In vitro activity of CXA-101 plus tazobactam (CXA-201) against CTX-M-14- and CTX-M-15-producing Escherichia coli and Klebsiella pneumoniae

Abstract

CXA-101, a novel cephalosporin with good antipseudomonal activity, was evaluated against a consecutive and polyclonal collection of extended-spectrum-β-lactamase (ESBL)-producing Escherichia coli (n = 149) and Klebsiella pneumoniae (n = 20), mainly CTX-M-15- (69%) or CTX-M-14 producing (22%).

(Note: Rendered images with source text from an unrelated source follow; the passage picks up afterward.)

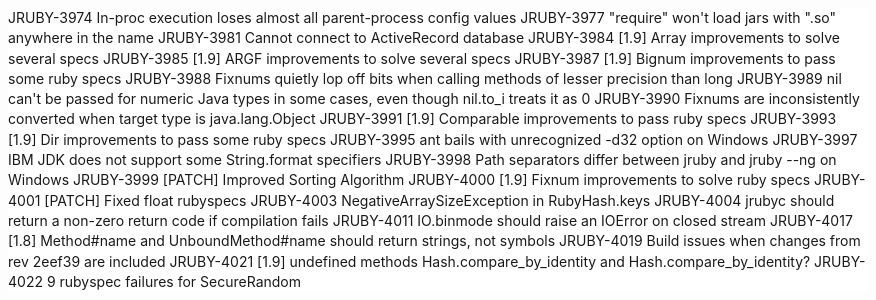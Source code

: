 <tr><td>JRUBY-3974</td>   <td>In-proc execution loses almost all parent-process config values</td></tr>
<tr><td>JRUBY-3977</td>   <td>"require" won't load jars with ".so" anywhere in the name</td></tr>
<tr><td>JRUBY-3981</td>   <td>Cannot connect to ActiveRecord database</td></tr>
<tr><td>JRUBY-3984</td>   <td>[1.9] Array improvements to solve several specs</td></tr>
<tr><td>JRUBY-3985</td>   <td>[1.9] ARGF improvements to solve several specs</td></tr>
<tr><td>JRUBY-3987</td>   <td>[1.9] Bignum improvements to pass some ruby specs</td></tr>
<tr><td>JRUBY-3988</td>   <td>Fixnums quietly lop off bits when calling methods of lesser precision than long</td></tr>
<tr><td>JRUBY-3989</td>   <td>nil can't be passed for numeric Java types in some cases, even though nil.to_i treats it as 0</td></tr>
<tr><td>JRUBY-3990</td>   <td>Fixnums are inconsistently converted when target type is java.lang.Object</td></tr>
<tr><td>JRUBY-3991</td>   <td>[1.9] Comparable improvements to pass ruby specs</td></tr>
<tr><td>JRUBY-3993</td>   <td>[1.9] Dir improvements to pass some ruby specs</td></tr>
<tr><td>JRUBY-3995</td>   <td>ant bails with unrecognized -d32 option on Windows</td></tr>
<tr><td>JRUBY-3997</td>   <td>IBM JDK does not support some String.format specifiers</td></tr>
<tr><td>JRUBY-3998</td>   <td>Path separators differ between jruby and jruby --ng on Windows</td></tr>
<tr><td>JRUBY-3999</td>   <td>[PATCH] Improved Sorting Algorithm</td></tr>
<tr><td>JRUBY-4000</td>   <td>[1.9] Fixnum improvements to solve ruby specs</td></tr>
<tr><td>JRUBY-4001</td>   <td>[PATCH] Fixed float rubyspecs</td></tr>
<tr><td>JRUBY-4003</td>   <td>NegativeArraySizeException in RubyHash.keys</td></tr>
<tr><td>JRUBY-4004</td>   <td>jrubyc should return a non-zero return code if compilation fails</td></tr>
<tr><td>JRUBY-4011</td>   <td>IO.binmode should raise an IOError on closed stream</td></tr>
<tr><td>JRUBY-4017</td>   <td>[1.8] Method#name and UnboundMethod#name should return strings, not symbols</td></tr>
<tr><td>JRUBY-4019</td>   <td>Build issues when changes from rev 2eef39 are included</td></tr>
<tr><td>JRUBY-4021</td>   <td>[1.9] undefined methods Hash.compare_by_identity and Hash.compare_by_identity?</td></tr>
<tr><td>JRUBY-4022</td>   <td>9 rubyspec failures for SecureRandom</td></tr>
</table>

A total of 41% of the E. coli isolates belonged to the international clone O25b-ST131. Broth microdilution versus CXA-101, CXA-tazobactam 4 and 8 mg/L (CXA-201), ceftazidime-tazobactam (CAT), ceftazidime-clavulanate (CAC), piperacillin-tazobactam (TZP), amoxicillin-clavulanate (ACL), ampicillin-sulbactam (ASU), and other comparators was performed, using EUCAST methodology and breakpoints. Susceptibility to CXA-201 was 96% (tazobactam 8 mg/L, tentative breakpoint S ≤ 1 mg/L), CAT 93%, CAC 95%, ACL 24%, ASU 2%, TZP 58%, ciprofloxacin 25%, levofloxacin 30%, gentamicin 54%, tobramycin 34%, amikacin 90%, and tigecycline 98%. Ninety-four percent of the TZP-resistant and all ACL-resistant isolates were CXA-201 susceptible. CXA-201 has good in vitro activity against ESBL-producing Enterobacteriaceae and might be a future therapeutic option for infections caused by TZP- and ACL-resistant isolates.